#### PROMPT
Copy the result of filtering the entries below for lines that include the string "Failed".

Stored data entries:
++++++++++

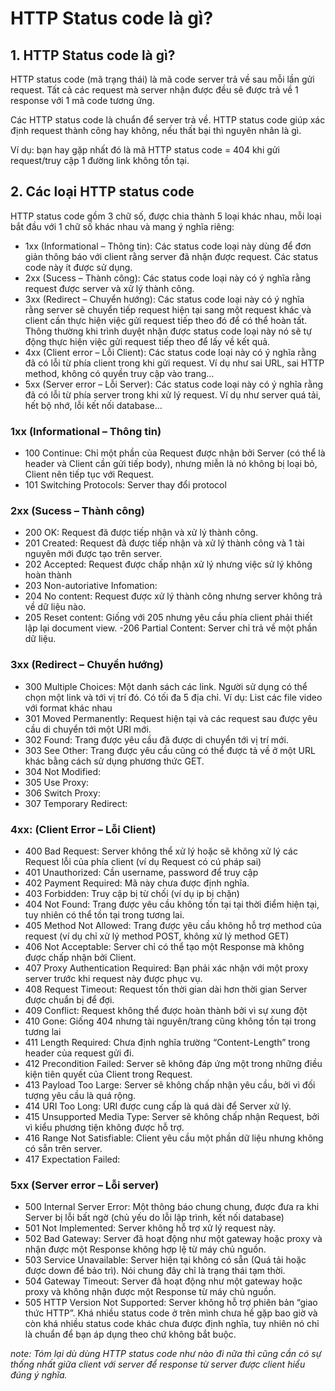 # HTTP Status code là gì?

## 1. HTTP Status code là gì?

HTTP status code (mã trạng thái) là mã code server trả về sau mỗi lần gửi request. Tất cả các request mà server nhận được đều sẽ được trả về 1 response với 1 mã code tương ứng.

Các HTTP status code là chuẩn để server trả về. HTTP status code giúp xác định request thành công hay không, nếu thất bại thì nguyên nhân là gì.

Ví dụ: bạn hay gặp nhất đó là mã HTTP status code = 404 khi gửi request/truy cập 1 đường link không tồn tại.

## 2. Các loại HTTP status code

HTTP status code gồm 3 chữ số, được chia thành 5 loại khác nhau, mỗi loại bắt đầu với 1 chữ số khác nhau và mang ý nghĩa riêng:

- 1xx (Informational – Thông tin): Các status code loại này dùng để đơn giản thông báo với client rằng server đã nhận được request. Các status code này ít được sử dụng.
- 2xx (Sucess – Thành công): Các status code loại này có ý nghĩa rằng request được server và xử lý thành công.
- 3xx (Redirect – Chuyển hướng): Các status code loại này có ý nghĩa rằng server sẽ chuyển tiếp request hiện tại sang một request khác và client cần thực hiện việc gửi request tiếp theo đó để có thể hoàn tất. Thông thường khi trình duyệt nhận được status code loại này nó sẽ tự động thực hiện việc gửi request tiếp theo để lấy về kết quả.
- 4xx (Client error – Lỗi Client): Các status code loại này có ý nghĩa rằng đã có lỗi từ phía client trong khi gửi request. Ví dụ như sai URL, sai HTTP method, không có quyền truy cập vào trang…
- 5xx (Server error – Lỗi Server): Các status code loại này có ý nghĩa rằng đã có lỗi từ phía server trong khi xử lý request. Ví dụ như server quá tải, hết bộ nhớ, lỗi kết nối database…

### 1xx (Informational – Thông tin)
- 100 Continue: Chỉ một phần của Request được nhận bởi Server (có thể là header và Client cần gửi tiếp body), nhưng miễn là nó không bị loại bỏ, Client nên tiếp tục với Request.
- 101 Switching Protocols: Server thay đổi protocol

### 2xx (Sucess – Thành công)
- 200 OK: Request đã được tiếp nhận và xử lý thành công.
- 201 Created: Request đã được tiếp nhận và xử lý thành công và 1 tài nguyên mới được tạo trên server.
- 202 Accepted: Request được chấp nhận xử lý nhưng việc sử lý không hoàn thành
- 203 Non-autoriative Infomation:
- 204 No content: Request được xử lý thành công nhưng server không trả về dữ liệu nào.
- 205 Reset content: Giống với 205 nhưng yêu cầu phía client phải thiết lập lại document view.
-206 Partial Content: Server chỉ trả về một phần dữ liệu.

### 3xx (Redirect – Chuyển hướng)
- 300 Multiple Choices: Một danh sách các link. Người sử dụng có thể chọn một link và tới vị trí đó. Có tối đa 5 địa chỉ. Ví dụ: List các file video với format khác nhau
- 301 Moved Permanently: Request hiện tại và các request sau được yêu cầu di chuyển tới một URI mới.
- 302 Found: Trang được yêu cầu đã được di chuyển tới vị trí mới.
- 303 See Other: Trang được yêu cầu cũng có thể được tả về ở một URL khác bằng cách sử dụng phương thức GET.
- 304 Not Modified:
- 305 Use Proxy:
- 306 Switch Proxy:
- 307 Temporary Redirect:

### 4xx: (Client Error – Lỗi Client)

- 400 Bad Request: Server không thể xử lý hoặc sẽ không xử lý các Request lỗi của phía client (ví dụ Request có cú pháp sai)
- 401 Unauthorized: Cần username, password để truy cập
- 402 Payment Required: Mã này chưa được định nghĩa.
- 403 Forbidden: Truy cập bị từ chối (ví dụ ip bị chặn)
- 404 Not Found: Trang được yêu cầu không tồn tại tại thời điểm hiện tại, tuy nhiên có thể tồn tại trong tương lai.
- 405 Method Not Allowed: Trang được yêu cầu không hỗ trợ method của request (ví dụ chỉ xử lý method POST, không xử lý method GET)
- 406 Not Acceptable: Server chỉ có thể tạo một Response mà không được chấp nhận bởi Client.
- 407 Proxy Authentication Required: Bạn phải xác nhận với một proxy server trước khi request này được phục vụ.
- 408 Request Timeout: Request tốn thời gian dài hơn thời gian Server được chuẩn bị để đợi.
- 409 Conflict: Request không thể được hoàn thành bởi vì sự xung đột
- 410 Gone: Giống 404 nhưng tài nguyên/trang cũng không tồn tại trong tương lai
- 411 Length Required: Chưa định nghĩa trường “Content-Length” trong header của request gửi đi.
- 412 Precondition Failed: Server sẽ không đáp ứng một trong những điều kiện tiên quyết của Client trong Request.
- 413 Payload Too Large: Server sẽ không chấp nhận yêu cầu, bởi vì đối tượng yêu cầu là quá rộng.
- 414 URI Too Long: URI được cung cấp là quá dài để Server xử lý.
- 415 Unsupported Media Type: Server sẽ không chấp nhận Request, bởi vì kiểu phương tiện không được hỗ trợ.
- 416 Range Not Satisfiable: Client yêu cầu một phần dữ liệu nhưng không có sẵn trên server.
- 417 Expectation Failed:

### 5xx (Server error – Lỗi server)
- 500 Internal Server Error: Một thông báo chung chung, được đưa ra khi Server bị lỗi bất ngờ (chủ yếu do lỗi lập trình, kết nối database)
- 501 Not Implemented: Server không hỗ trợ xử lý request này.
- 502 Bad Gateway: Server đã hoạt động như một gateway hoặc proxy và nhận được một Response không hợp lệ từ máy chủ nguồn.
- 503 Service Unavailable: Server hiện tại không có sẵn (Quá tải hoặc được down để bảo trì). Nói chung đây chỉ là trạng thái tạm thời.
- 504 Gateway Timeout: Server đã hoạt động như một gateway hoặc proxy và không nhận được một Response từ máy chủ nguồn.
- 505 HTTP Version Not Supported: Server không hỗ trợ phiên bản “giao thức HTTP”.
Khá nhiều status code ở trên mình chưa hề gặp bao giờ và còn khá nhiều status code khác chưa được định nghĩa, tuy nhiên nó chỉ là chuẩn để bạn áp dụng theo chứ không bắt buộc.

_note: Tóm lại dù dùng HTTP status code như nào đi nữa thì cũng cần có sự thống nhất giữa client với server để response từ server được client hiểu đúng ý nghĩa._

++++++++++

#### SOLUTION FOR THIS EXERCISE
- 412 Precondition Failed: Server sẽ không đáp ứng một trong những điều kiện tiên quyết của Client trong Request.
- 417 Expectation Failed:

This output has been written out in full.